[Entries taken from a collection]
----------
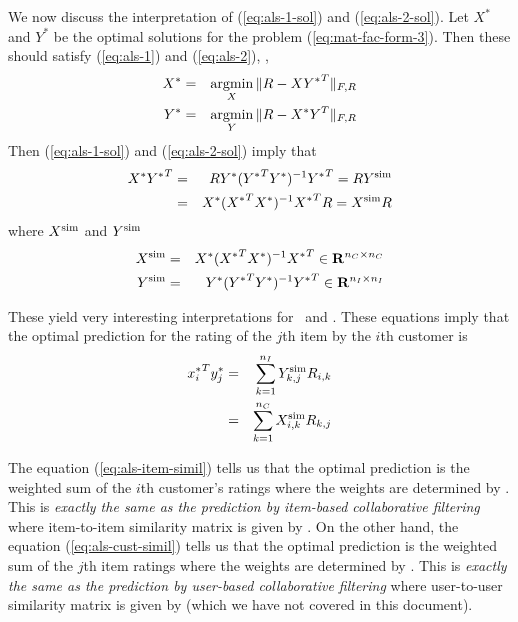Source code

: We now discuss the interpretation of (\ref{eq:als-1-sol}) and (\ref{eq:als-2-sol}).
Let $X^\ast$ and $Y^\ast$ be the optimal solutions for the problem (\ref{eq:mat-fac-form-3}).
Then these should satisfy (\ref{eq:als-1}) and (\ref{eq:als-2}),
\ie,
\begin{eqnarray}
X^\ast &=& \mathop{\mathrm {argmin}}_{X} \|R - X{Y^\ast}^T \|_{F,R}
\\
Y^\ast &=& \mathop{\mathrm {argmin}}_{Y} \|R - X^\ast Y^T\|_{F,R}
\end{eqnarray}
Then (\ref{eq:als-1-sol}) and (\ref{eq:als-2-sol}) imply that
\begin{eqnarray}
X^\ast {Y^\ast}^T &=& R Y^\ast ({Y^\ast}^T Y^\ast)^{-1} {Y^\ast}^T = R Y^\mathrm{sim}
\\
&=& X^\ast ({X^\ast}^T X^\ast)^{-1} {X^\ast}^TR = X^\mathrm{sim} R
\end{eqnarray}
where
$X^\mathrm{sim}$
and
$Y^\mathrm{sim}$
\begin{eqnarray}
X^\mathrm{sim} &=& X^\ast ({X^\ast}^T X^\ast)^{-1} {X^\ast}^T\in \mathbf{R}^{{n_C} \times {n_C}}
\\
Y^\mathrm{sim} &=& Y^\ast ({Y^\ast}^T Y^\ast)^{-1} {Y^\ast}^T\in \mathbf{R}^{{n_I} \times {n_I}}
\end{eqnarray}

These yield very interesting interpretations for \Xsim\ and \Ysim.
These equations imply that the optimal prediction for the rating of the $j$th item by the $i$th customer is
\begin{eqnarray}
\label{eq:als-item-simil}
{x_i^\ast}^T y_j^\ast &=& \sum_{k=1}^{{n_I}} Y^\mathrm{sim}_{k,j} R_{i,k}
\\
\label{eq:als-cust-simil}
&=& \sum_{k=1}^{{n_C}} X^\mathrm{sim}_{i,k} R_{k,j}
\end{eqnarray}

The equation (\ref{eq:als-item-simil}) tells us that
the optimal prediction is the weighted sum of the $i$th customer's ratings
where the weights are determined by \Ysim.
This is \emph{exactly the same as the prediction by item-based collaborative filtering}
where item-to-item similarity matrix is given by \Ysim.
On the other hand,
the equation (\ref{eq:als-cust-simil}) tells us that
the optimal prediction is the weighted sum of the $j$th item ratings
where the weights are determined by \Xsim.
This is \emph{exactly the same as the prediction by user-based collaborative filtering}
where user-to-user similarity matrix is given by \Xsim
(which we have not covered in this document).



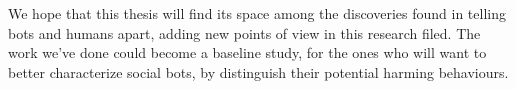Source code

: We hope that this thesis will find its space among the discoveries found in telling bots and humans apart, adding new points of view in this research filed. The work we've done could become a baseline study, for the ones who will want to better characterize social bots, by distinguish their potential harming behaviours.
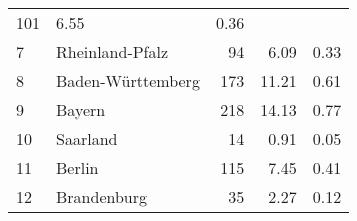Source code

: \begin{longtable}{lXrrr}
       \num{101} &
       \num[round-mode=places,round-precision=2]{6.55} &
         \num[round-mode=places,round-precision=2]{0.36} \\

     7 &
     \multicolumn{1}{X}{ Rheinland-Pfalz   } &


       \num{94} &
       \num[round-mode=places,round-precision=2]{6.09} &
         \num[round-mode=places,round-precision=2]{0.33} \\

     8 &
     \multicolumn{1}{X}{ Baden-Württemberg   } &


       \num{173} &
       \num[round-mode=places,round-precision=2]{11.21} &
         \num[round-mode=places,round-precision=2]{0.61} \\

     9 &
     \multicolumn{1}{X}{ Bayern   } &


       \num{218} &
       \num[round-mode=places,round-precision=2]{14.13} &
         \num[round-mode=places,round-precision=2]{0.77} \\

     10 &
     \multicolumn{1}{X}{ Saarland   } &


       \num{14} &
       \num[round-mode=places,round-precision=2]{0.91} &
         \num[round-mode=places,round-precision=2]{0.05} \\

     11 &
     \multicolumn{1}{X}{ Berlin   } &


       \num{115} &
       \num[round-mode=places,round-precision=2]{7.45} &
         \num[round-mode=places,round-precision=2]{0.41} \\

     12 &
     \multicolumn{1}{X}{ Brandenburg   } &


       \num{35} &
       \num[round-mode=places,round-precision=2]{2.27} &
         \num[round-mode=places,round-precision=2]{0.12} \\


\end{longtable}
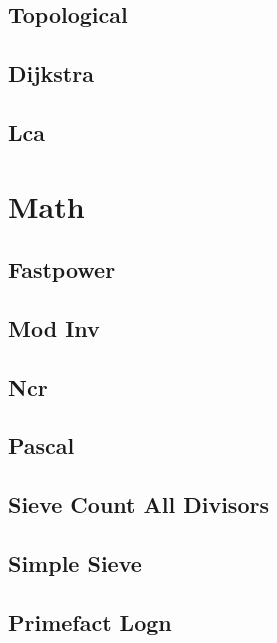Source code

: \subsection{Topological}
\raggedbottom
\hrulefill
\subsection{Dijkstra}
\raggedbottom
\hrulefill
\subsection{Lca}
\raggedbottom
\hrulefill

\section{Math}
\subsection{Fastpower}
\raggedbottom
\hrulefill
\subsection{Mod Inv}
\raggedbottom
\hrulefill
\subsection{Ncr}
\raggedbottom
\hrulefill
\subsection{Pascal}
\raggedbottom
\hrulefill
\subsection{Sieve Count All Divisors}
\raggedbottom
\hrulefill
\subsection{Simple Sieve}
\raggedbottom
\hrulefill
\subsection{Primefact Logn}
\raggedbottom
\hrulefill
----------
◆ WHAT IS EXPECTED
Among the entries above, which lines include "based"? List them all.

◆ ANSWER TO THIS PROBLEM
This is \emph{exactly the same as the prediction by item-based collaborative filtering}
This is \emph{exactly the same as the prediction by user-based collaborative filtering}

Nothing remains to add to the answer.